■ WHAT IS REQUIRED: Give back exactly the lines of the entries below from the line with "[^1280]: This passage" to the line with "[^1286]: That which", inclusive, and only those.

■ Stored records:
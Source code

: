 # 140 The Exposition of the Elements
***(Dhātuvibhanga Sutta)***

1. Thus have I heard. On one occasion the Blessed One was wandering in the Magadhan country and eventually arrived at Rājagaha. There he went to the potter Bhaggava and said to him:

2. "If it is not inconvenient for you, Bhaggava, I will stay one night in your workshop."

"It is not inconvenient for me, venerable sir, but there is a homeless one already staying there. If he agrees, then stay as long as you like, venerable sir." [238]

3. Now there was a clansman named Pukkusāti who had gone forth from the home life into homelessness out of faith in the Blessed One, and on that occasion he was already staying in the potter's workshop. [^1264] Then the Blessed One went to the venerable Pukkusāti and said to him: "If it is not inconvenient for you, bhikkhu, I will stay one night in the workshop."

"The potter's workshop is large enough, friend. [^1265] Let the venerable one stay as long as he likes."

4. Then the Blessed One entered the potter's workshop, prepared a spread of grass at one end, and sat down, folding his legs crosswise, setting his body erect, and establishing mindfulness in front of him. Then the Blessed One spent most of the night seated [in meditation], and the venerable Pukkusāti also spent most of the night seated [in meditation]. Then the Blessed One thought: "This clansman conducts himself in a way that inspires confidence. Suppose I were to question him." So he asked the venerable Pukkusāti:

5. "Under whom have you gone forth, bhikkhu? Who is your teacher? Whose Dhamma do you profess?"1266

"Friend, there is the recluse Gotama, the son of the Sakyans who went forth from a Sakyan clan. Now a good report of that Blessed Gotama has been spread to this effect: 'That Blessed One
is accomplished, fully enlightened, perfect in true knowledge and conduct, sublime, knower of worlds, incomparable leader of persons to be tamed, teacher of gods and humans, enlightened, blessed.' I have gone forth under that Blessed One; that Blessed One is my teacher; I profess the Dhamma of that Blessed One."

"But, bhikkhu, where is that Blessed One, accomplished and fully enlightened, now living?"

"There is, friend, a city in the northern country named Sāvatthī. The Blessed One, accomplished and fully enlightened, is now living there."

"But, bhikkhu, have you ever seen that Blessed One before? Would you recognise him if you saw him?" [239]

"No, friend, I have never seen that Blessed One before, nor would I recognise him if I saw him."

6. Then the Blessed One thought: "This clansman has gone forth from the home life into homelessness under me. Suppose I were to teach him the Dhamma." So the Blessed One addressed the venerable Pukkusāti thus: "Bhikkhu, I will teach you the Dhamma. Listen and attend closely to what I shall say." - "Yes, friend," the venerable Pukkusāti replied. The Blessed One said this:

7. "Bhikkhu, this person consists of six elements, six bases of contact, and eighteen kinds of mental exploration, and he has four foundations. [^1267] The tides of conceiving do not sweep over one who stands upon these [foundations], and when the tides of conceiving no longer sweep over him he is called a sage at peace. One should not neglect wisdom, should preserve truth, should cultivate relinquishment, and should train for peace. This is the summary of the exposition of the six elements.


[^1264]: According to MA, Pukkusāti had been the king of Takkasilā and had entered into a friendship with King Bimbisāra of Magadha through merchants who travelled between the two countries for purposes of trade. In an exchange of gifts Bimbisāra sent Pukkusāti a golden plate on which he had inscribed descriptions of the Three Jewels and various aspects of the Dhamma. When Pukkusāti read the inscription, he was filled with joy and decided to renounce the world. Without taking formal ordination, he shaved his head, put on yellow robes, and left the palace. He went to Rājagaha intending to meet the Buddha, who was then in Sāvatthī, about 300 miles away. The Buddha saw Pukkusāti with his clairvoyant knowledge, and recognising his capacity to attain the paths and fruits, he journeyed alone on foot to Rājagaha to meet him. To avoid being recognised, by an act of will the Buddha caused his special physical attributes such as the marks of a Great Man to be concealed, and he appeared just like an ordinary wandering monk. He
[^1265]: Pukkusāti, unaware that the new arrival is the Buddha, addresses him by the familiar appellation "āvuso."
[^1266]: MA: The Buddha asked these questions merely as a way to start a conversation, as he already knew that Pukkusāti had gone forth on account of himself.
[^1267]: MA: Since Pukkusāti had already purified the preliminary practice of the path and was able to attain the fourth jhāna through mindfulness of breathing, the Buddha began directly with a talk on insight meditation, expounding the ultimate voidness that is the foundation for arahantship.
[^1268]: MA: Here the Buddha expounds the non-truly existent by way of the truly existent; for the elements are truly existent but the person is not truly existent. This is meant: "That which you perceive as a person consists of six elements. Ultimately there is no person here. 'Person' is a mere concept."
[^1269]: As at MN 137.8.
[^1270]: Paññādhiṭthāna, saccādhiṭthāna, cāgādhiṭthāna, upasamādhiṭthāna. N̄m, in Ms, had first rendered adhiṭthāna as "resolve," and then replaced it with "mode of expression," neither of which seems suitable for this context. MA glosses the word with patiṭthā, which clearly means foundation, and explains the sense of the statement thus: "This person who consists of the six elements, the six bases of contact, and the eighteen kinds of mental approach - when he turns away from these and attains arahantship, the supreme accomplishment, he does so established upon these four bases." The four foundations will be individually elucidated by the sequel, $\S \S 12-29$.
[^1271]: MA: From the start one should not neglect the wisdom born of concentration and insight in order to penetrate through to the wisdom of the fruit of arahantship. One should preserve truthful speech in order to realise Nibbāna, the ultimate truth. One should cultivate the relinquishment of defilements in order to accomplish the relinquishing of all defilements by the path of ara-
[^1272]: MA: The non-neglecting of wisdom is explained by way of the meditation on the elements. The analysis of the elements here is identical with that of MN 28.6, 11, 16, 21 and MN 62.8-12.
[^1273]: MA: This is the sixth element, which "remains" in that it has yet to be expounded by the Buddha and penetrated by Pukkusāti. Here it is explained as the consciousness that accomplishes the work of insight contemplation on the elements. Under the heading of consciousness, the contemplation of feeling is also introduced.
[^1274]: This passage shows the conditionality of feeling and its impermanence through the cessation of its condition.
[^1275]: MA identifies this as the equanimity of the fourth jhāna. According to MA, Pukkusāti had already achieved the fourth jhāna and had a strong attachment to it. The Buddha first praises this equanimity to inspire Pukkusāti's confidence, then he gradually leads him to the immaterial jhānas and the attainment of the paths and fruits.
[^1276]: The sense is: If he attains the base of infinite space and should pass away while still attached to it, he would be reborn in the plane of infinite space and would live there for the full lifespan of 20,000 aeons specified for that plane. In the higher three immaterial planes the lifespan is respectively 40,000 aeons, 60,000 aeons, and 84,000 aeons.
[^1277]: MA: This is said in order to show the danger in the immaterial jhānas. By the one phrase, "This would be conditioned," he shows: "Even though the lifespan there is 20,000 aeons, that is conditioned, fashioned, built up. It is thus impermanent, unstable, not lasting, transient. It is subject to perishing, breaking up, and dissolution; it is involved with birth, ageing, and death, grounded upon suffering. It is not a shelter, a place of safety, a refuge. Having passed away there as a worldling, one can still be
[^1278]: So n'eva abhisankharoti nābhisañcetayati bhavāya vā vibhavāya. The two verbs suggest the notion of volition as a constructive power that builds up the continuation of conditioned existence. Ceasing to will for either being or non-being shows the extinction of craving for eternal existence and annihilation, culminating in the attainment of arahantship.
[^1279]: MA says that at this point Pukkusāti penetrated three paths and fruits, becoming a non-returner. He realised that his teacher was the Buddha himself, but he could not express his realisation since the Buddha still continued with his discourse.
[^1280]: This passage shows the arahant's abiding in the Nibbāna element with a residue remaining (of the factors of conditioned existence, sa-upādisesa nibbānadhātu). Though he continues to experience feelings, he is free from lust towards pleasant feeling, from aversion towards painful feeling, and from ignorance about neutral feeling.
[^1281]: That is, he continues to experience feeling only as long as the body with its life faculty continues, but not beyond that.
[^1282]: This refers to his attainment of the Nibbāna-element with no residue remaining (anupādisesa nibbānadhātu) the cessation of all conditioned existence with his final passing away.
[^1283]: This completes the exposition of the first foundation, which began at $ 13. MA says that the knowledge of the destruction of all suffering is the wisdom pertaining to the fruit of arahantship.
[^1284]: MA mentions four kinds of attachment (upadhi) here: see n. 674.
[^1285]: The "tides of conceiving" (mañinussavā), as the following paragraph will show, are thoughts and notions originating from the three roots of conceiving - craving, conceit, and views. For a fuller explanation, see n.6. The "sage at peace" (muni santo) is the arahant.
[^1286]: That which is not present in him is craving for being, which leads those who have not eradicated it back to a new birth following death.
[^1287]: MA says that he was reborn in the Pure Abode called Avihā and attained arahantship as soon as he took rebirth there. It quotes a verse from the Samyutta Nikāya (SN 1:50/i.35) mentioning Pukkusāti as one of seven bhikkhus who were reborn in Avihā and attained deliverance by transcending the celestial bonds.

■ SOLVED PROBLEM:
[^1280]: This passage shows the arahant's abiding in the Nibbāna element with a residue remaining (of the factors of conditioned existence, sa-upādisesa nibbānadhātu). Though he continues to experience feelings, he is free from lust towards pleasant feeling, from aversion towards painful feeling, and from ignorance about neutral feeling.
[^1281]: That is, he continues to experience feeling only as long as the body with its life faculty continues, but not beyond that.
[^1282]: This refers to his attainment of the Nibbāna-element with no residue remaining (anupādisesa nibbānadhātu) the cessation of all conditioned existence with his final passing away.
[^1283]: This completes the exposition of the first foundation, which began at $ 13. MA says that the knowledge of the destruction of all suffering is the wisdom pertaining to the fruit of arahantship.
[^1284]: MA mentions four kinds of attachment (upadhi) here: see n. 674.
[^1285]: The "tides of conceiving" (mañinussavā), as the following paragraph will show, are thoughts and notions originating from the three roots of conceiving - craving, conceit, and views. For a fuller explanation, see n.6. The "sage at peace" (muni santo) is the arahant.
[^1286]: That which is not present in him is craving for being, which leads those who have not eradicated it back to a new birth following death.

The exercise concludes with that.